Learning, growing, and developing can be incredibly fulfilling. One recent study revealed employees that are always learning new things are literally ten times more likely to give their best effort at work.
But as fulfilling as learning and growth can be, it isn’t always fun. For example, completing a marathon imbues most people with such a deep sense of accomplishment that they put stickers on their otherwise pristine car or wear ill-fitting race t-shirts. Yet the depth of fulfillment most feel is matched only by the volume of sweat and tears that were dripped throughout training. Are the sweat and tears worth it for most people? Absolutely. But let’s not pretend the process of achieving that big accomplishment is always fun.
Growth requires stepping outside comfort zones
Like running a marathon, mastering new skills at work, advancing one’s career, or taking on new job roles are all forms of growth that, while deeply fulfilling, aren’t always fun. Earning that promotion typically requires an employee to step outside their comfort zone, push themselves harder, and develop their weaknesses.
Unfortunately, lots of leaders are more content to let their people focus on their strengths rather than develop their weaknesses.
Let me explain: More than one million leaders have taken the test “What’s Your Leadership Style?”
One of the questions asks respondents to choose between two conflicting statements:
- I like to keep people focused on their areas of strength.
- I like to push people to develop their weaknesses.
Currently, only about 44% of leaders choose to push people to develop their weaknesses. While having people work on their strengths isn’t exactly a recipe for disaster, neither is it a recipe for significant growth and development.
Staff want leaders that push them
Interestingly, 50% of people say that they want a leader that encourages significant growth. This is known as the Idealist style of leadership. Idealists want to learn and grow, and they want everyone else to do the same. They have a blend of challenging employees to hit big goals while caring deeply about those employees. This style is like the coach or teacher who says, “I’m going to push you really hard, but I’m doing it because I want you to be great.”
Another 18% of people want an even more intense leader, the Pragmatist. This leader has high standards, and they expect themselves and their employees to meet those standards. They’re driven and competitive, and they value hitting their goals above all else.
In other words, overall, about two-thirds of employees want a leader who’s going to force them to grow, even if that means a bit of occasional discomfort.
HR must provide some discomfort first
In HR departments however, only nine percent of leaders are Idealists, and only six percent are Pragmatists (i.e., the two leadership styles most inclined to push employees outside their comfort zones). And while overall, 44% of leaders choose to push people to develop their weaknesses, only 36% of HR executives choose similarly. To really get their people to grown, HR professional are themselves going to have to demonstrate a significant mindset shift.

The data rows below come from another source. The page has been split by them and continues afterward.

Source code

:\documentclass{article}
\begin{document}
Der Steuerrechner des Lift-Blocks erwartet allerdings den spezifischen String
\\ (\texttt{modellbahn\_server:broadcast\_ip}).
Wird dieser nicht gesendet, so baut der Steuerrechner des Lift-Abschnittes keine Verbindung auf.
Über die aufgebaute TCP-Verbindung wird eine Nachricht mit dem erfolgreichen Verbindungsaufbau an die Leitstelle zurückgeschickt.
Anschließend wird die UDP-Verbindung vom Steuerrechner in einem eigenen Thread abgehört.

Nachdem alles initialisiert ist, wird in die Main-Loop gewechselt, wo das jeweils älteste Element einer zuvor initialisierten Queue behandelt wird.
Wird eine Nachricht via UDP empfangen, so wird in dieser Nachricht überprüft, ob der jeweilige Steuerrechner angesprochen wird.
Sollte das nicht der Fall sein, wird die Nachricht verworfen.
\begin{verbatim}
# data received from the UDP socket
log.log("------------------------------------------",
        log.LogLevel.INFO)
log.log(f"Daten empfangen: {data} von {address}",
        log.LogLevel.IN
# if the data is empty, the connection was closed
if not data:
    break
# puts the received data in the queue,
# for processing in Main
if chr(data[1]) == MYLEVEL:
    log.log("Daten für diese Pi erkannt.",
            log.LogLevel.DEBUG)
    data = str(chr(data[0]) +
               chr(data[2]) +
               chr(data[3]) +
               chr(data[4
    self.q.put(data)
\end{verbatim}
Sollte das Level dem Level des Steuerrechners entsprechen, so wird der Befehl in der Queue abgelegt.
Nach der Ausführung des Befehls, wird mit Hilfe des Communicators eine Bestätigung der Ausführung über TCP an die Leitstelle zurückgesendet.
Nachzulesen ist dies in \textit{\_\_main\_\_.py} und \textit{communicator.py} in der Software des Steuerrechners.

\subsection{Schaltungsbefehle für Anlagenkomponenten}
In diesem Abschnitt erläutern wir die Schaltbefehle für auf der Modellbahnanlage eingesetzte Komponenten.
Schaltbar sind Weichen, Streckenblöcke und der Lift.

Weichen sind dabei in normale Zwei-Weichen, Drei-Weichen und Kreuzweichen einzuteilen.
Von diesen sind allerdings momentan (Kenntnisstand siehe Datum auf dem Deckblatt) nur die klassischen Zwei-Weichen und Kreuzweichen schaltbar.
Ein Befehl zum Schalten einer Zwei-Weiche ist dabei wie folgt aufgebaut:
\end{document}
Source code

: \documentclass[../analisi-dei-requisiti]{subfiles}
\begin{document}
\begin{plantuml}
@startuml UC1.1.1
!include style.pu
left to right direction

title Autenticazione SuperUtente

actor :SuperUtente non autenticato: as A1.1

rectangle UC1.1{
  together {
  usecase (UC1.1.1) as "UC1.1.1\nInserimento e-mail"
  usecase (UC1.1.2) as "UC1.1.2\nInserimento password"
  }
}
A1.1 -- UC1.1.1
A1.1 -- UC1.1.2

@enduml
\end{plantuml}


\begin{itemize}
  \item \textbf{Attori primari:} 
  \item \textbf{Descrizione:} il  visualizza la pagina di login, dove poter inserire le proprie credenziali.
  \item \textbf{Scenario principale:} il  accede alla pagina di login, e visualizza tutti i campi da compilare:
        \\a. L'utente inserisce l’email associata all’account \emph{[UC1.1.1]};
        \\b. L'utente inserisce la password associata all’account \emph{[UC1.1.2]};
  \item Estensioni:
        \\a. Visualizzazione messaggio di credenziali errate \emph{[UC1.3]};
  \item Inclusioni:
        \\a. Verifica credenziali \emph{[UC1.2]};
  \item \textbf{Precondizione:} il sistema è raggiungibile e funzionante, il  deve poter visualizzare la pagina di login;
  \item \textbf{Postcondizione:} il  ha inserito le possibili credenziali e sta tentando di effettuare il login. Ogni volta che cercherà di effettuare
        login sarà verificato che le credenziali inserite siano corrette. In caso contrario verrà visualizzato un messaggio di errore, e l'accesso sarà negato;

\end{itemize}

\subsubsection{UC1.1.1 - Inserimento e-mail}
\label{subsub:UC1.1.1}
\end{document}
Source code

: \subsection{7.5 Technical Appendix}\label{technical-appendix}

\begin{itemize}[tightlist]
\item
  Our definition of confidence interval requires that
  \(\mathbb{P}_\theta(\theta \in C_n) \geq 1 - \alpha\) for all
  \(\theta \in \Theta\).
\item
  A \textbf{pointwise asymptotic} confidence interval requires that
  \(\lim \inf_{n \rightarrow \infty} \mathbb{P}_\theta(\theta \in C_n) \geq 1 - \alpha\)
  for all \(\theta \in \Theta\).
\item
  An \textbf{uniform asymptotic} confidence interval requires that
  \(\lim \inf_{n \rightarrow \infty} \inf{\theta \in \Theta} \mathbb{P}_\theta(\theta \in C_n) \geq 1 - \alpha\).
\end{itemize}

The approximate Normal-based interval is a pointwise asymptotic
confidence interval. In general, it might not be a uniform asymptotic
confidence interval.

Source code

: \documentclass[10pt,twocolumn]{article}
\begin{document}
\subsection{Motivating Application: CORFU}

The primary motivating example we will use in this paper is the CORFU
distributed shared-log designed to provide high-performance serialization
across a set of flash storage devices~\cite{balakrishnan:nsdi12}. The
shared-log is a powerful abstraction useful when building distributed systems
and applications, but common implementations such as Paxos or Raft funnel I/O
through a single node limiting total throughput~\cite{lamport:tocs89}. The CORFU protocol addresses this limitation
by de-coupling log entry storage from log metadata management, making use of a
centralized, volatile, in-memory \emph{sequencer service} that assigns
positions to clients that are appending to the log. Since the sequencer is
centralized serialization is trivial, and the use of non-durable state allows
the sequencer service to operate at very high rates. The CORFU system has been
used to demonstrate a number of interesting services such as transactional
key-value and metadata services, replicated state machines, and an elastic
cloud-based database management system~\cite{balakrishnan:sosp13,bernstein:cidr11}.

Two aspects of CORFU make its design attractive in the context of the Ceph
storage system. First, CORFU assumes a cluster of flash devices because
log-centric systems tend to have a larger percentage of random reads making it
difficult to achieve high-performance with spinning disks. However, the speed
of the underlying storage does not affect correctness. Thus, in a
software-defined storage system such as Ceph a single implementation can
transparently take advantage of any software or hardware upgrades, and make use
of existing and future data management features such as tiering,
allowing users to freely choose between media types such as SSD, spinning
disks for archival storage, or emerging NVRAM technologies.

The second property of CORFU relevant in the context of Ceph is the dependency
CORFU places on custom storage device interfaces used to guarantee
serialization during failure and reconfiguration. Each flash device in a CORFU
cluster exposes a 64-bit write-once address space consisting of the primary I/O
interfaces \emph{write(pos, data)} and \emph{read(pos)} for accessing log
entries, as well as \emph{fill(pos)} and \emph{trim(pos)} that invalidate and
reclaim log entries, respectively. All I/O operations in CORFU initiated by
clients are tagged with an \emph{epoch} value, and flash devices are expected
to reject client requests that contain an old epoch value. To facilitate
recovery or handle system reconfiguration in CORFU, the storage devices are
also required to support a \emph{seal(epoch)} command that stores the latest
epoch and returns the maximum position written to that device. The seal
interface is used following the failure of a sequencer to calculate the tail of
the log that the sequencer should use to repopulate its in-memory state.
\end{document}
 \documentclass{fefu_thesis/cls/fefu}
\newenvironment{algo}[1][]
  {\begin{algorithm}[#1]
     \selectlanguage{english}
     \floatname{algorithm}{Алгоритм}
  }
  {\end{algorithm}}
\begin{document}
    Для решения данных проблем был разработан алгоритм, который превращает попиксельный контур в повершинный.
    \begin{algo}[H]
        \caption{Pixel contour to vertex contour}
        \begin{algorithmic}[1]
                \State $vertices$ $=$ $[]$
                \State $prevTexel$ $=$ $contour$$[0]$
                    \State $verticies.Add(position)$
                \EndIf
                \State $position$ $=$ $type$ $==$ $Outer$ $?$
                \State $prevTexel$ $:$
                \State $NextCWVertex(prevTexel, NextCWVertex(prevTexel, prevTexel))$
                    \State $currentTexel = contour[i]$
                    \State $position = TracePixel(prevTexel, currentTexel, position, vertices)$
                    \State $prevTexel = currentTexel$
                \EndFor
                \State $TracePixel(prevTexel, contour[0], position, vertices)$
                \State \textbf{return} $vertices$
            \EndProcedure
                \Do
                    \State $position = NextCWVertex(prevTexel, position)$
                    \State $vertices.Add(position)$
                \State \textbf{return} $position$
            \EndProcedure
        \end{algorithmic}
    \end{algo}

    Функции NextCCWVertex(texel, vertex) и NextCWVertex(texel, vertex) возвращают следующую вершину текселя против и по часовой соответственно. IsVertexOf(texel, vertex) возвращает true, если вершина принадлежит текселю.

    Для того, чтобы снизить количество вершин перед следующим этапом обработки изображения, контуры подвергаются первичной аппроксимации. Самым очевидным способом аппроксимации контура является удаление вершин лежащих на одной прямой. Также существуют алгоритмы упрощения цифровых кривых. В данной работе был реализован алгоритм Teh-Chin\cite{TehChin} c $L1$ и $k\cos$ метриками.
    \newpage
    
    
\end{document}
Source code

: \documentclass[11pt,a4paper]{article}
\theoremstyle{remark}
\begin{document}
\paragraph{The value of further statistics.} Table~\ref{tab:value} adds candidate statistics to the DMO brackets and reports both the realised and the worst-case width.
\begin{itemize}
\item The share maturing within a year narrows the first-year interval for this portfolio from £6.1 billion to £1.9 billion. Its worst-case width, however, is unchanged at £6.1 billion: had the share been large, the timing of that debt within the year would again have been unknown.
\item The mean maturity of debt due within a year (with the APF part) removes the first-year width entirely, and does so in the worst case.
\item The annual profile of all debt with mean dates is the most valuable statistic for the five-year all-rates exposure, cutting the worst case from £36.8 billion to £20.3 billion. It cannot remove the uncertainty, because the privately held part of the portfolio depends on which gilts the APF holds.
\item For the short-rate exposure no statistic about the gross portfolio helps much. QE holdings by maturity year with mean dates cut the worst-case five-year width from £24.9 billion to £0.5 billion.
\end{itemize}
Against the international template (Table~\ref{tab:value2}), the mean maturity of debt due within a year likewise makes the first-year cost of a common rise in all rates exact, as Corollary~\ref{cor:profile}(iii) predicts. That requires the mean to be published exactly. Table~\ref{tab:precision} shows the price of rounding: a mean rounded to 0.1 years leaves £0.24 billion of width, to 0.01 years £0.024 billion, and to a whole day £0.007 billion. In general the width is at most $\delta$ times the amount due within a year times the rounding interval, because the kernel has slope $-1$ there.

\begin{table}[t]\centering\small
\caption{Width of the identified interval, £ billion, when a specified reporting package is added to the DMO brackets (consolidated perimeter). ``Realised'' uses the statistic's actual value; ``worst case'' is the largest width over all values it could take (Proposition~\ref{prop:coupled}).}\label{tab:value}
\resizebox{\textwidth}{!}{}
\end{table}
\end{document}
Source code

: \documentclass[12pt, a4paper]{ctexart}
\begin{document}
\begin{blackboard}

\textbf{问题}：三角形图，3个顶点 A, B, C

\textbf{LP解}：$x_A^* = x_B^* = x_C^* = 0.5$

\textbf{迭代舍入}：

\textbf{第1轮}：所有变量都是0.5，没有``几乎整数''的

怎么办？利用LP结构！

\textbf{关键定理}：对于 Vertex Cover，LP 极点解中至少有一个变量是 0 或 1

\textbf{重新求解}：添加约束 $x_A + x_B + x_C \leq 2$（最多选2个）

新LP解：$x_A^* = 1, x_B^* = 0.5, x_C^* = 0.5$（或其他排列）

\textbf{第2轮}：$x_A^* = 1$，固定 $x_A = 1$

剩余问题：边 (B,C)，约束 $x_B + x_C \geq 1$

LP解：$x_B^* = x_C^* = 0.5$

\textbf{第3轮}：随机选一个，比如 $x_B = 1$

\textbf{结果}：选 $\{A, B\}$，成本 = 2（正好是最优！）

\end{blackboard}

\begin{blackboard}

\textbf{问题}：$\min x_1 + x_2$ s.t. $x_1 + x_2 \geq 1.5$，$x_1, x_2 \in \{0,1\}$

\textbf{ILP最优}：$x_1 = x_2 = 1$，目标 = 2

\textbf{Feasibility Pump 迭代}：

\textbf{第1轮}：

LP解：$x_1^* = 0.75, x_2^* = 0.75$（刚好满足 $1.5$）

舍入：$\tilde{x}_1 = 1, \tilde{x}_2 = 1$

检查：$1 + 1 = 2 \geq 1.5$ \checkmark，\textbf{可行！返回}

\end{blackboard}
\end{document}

It’s certainly understandable that, in the current Great Resignation environment, HR leaders would view any notions of pushing employees skeptically. But it’s worth taking a look at why employees are quitting.
If a company is losing its least motivated and ambitious employees, then you can ignore everything I’ve said about pushing employees to grow and develop. But if you’re losing the best and brightest people, then it’s worth taking a very hard look at whether you’re developing them enough to retain them.